A new monitoring and assessment project will store, analyse, visualise and disseminate information on past, present and future states of the Black Sea Basin to assess and predict its sustainability and vulnerability.

Credit: Mello

The Black Sea’s catchment area is large, with a total surface of around 2 million sq km, five times the surface of the Black Sea itself. The environmental vulnerability of the Black Sea region is well known, and the new system will assist countries to make decisions on the region’s future.

The Black Sea is the world’s most isolated sea – connected to the oceans via the Mediterranean Sea through the Bosphorus, Dardanelle and Gibraltar straits, and linked with the Sea of Azov in the northeast through the Kerch Strait. The Black Sea also suffers from severe environmental, social and economic problems. The new enviroGRIDS project addresses these issues by bringing to the region several emerging information technologies that are revolutionising the way we observe our planet.

The state-of-the-art enviroGRIDS project will assist governments to monitor and assess environmental trends in the Black Sea catchment. Launched in April, the project answers a call by the European Commission for capacity building for the development of the Global Earth Observation System of Systems (GEOSS), which links existing and planned observation systems around the world, allowing decision makers to access an extraordinary
range of information.

Analysing and visualising environmental trends. The system will be looking at the entire catchment area, and technical partners will use a hydrology tool called the Soil and Water Assessment Tool, a complementary tool to the MONERIS system used by the ICPDR. “The idea is not to replace the existing tools,” says Anthony Lehmann, Project Coordinator for enviroGRIDS, “but we will be able to compare and hopefully bring some new information to what you already have in the Danube.”

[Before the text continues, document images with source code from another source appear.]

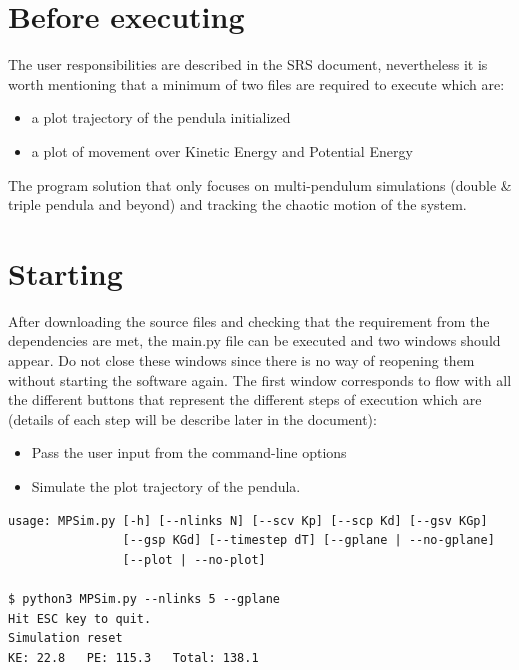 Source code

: \documentclass[12pt, titlepage]{article}
\begin{document}
\section{Before executing \progname{}}

The user responsibilities are described in the SRS document, nevertheless it 
is worth mentioning that a minimum of two files are required to execute 
\progname{} which are:
\begin{itemize}
\item a plot trajectory of the pendula initialized
\item a plot of movement over Kinetic Energy and Potential Energy
\end{itemize}
The \progname program solution that only focuses on multi-pendulum 
simulations (double \& triple pendula and beyond) and tracking the chaotic
motion of the system.

\section{Starting \progname{}}

After downloading the source files and checking that the requirement from the 
dependencies are met, the main.py file can be executed and two windows should 
appear. Do not close these windows since there is no way of reopening them 
without starting the software again. The first window %
corresponds to \progname{} flow with all the different buttons that represent 
the different steps of execution which are 
(details of each step will be describe later in the document):

\begin{itemize}
\item %
Pass the user input from the command-line options

\item %
Simulate the plot trajectory of the pendula.
\end{itemize}

\begin{lstlisting}
usage: MPSim.py [-h] [--nlinks N] [--scv Kp] [--scp Kd] [--gsv KGp]
                [--gsp KGd] [--timestep dT] [--gplane | --no-gplane]
                [--plot | --no-plot]

$ python3 MPSim.py --nlinks 5 --gplane
Hit ESC key to quit.
Simulation reset
KE: 22.8   PE: 115.3   Total: 138.1
\end{lstlisting}
\end{document}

A gap analysis on earth observation systems in the region will identify specific areas where the majority of efforts are needed. The ICPDR, as one of enviroGRIDS partners, will perform and supervise the analysis, and recommendations from the analysis should complement the existing geographical information systems of the ICPDR.

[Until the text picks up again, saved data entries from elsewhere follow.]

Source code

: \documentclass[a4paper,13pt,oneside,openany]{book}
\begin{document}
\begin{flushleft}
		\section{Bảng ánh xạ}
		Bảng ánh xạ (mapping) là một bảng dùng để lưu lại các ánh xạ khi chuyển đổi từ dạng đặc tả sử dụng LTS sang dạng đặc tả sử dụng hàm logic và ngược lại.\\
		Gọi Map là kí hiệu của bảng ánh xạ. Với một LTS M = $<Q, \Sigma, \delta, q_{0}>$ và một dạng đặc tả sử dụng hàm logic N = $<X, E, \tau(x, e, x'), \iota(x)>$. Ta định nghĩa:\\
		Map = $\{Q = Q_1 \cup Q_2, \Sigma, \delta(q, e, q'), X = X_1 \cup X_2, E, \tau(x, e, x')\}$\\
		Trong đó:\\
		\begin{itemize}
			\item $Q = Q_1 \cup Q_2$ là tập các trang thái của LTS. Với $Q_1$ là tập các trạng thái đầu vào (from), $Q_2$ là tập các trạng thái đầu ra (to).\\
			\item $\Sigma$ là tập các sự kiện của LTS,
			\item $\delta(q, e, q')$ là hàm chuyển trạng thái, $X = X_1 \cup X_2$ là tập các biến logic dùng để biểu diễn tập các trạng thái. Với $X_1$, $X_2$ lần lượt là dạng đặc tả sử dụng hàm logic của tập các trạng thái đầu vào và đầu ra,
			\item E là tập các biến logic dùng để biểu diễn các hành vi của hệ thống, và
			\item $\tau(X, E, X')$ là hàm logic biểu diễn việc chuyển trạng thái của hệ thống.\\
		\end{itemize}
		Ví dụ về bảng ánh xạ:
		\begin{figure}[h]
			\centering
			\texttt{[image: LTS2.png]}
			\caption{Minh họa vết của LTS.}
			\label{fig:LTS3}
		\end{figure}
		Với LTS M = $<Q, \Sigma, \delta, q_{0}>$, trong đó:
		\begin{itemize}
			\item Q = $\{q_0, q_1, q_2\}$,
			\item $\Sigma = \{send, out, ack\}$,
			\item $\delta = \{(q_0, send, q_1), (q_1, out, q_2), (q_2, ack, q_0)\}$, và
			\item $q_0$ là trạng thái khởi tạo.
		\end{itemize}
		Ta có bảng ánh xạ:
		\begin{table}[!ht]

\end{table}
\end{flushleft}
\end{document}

To achieve its task, enviroGRIDS will take advantage of the most powerful computer network in the world, a computer grid assembled by the European Organisation for Nuclear Research (CERN), one of enviro-GRIDS’ partners. This grid will become one of the integral systems of GEOSS.

Building sustainable development in the region. In addition to modelling the catchment and contributing to GEOSS, the third main axis of the project is capacity building. The project aims to build significant local, national and regional capacity on observation systems to better exchange knowledge and information. As partners, the ICDPR and the Black Sea Commission (BSC) will help involve decision and policy-makers and disseminate project results. “An important part of the process was to get the ICPDR and the BSC involved,” says Lehmann. “The ICPDR has a welldeveloped network of communication and rather than build something new, it makes sense to use existing prominent institutions.”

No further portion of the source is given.